To remain at the Ministry of the Interior, Bruno Retailleau, received on Friday evening by the new Prime Minister François Bayrou, sets his conditions: maintaining the same course on immigration. A foil for the PS.
Will Bruno Retailleau remain at the Ministry of the Interior, as he hopes, under a Bayrou government? The LR strongman was the first political official that François Bayrou, just appointed Prime Minister, received on Friday evening, just after his handover of power with Michel Barnier. And his first puzzle. Because the tenant of Beauvau asked him for “guarantees” to participate in government, particularly on immigration, his entourage told AFP. While precisely its presence and its policy in this matter are red rags for the PS, a fragile ally essential to avoid censorship, for whom “the continuation of the same policy will have the same sanction”.
Before their meeting, the entourage of the resigning minister had assured that he was going to ask “be confirmed in the roadmap that was his” under Michel Barnier, citing “the drastic fight against illegal immigration” and the “reduction of legal immigration to what is strictly necessary”. Points according to him “non-negotiable”. Bruno Retailleau also wishes to have the “means” to continue to “fight against insecurity and in particular drug trafficking”.

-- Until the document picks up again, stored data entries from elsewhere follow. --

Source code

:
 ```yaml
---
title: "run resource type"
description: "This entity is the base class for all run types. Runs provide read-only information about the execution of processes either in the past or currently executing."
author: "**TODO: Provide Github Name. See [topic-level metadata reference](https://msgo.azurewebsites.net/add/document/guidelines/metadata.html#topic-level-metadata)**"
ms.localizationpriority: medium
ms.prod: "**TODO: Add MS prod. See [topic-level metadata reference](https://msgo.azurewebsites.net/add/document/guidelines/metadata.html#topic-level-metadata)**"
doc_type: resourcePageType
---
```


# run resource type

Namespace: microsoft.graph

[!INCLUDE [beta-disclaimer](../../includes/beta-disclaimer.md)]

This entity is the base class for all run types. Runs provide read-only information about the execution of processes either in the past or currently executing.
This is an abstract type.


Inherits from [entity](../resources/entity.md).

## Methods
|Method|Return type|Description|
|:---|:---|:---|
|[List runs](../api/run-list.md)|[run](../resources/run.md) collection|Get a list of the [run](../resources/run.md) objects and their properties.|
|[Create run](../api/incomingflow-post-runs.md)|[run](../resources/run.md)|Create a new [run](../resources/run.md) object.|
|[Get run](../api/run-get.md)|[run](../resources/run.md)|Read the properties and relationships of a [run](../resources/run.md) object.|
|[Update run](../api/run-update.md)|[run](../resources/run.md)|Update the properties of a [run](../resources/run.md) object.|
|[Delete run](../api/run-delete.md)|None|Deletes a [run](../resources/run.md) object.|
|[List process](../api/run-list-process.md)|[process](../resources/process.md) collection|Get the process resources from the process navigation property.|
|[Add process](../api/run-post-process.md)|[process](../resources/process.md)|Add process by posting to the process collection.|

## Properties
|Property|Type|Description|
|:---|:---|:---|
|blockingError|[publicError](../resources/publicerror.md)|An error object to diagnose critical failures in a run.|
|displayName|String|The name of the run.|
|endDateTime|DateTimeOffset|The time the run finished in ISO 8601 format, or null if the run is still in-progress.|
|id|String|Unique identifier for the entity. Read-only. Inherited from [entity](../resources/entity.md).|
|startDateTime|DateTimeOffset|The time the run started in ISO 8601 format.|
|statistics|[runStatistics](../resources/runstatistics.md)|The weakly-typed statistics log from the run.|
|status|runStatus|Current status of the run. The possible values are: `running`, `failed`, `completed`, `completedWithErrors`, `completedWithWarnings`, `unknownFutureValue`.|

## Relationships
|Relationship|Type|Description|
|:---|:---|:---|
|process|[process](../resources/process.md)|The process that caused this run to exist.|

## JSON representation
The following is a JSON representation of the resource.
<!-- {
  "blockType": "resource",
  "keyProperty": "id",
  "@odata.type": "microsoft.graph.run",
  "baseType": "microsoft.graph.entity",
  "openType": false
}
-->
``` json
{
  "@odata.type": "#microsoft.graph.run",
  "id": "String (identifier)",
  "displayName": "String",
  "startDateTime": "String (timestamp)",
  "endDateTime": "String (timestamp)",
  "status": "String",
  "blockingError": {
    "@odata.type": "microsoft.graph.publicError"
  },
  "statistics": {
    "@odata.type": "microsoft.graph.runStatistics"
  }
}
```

The presence of Bruno Retailleau would embody LR's support for the Bayrou government. The Macronists also asked for its maintenance, like the President of the Assembly, Yaël Braun-Pivet, who welcomed Sunday on RTL a “man of convictions, of value. We share the same. And considered that it would be appropriate for him to remain in office. While for the left, Retailleau acts as a foil: the incarnation of an assumed conservative liberal right. “Bruno Retailleau who leads the policy of Bruno Retailleau, it is not possible for us”, estimated Boris Vallaud, leader of PS deputies, Monday on LCP. To see if the resigning minister could agree to renounce the new immigration law that the Barnier government had promised before the censorship, in favor of a simple, more consensual sovereign reform, such as the proposed senatorial law against drug trafficking, concocted by a PS senator and an LR.
François Bayrou will have to deploy treasures of diplomacy to reconcile these opposites. To form his government, he will hold a series of meetings this weekend, starting with the President of the Assembly and the President (LR) of the Senate, Gérard Larcher.